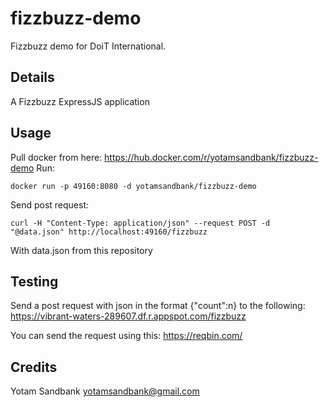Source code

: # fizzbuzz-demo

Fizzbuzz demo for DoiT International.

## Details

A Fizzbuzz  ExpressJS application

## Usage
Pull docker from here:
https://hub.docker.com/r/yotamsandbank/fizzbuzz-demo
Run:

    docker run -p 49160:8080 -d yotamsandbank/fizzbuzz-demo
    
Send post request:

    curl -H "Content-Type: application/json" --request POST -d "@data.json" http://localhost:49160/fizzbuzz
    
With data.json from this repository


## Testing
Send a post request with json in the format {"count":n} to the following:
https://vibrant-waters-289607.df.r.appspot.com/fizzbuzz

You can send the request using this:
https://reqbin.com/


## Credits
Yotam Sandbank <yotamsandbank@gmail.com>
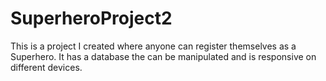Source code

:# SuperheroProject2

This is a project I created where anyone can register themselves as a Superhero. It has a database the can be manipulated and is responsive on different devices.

════════════════════

Your goal: Pick out the lines above that hold the string "request" and show them.

Finished task:
Send post request:
    curl -H "Content-Type: application/json" --request POST -d "@data.json" http://localhost:49160/fizzbuzz
Send a post request with json in the format {"count":n} to the following:
You can send the request using this:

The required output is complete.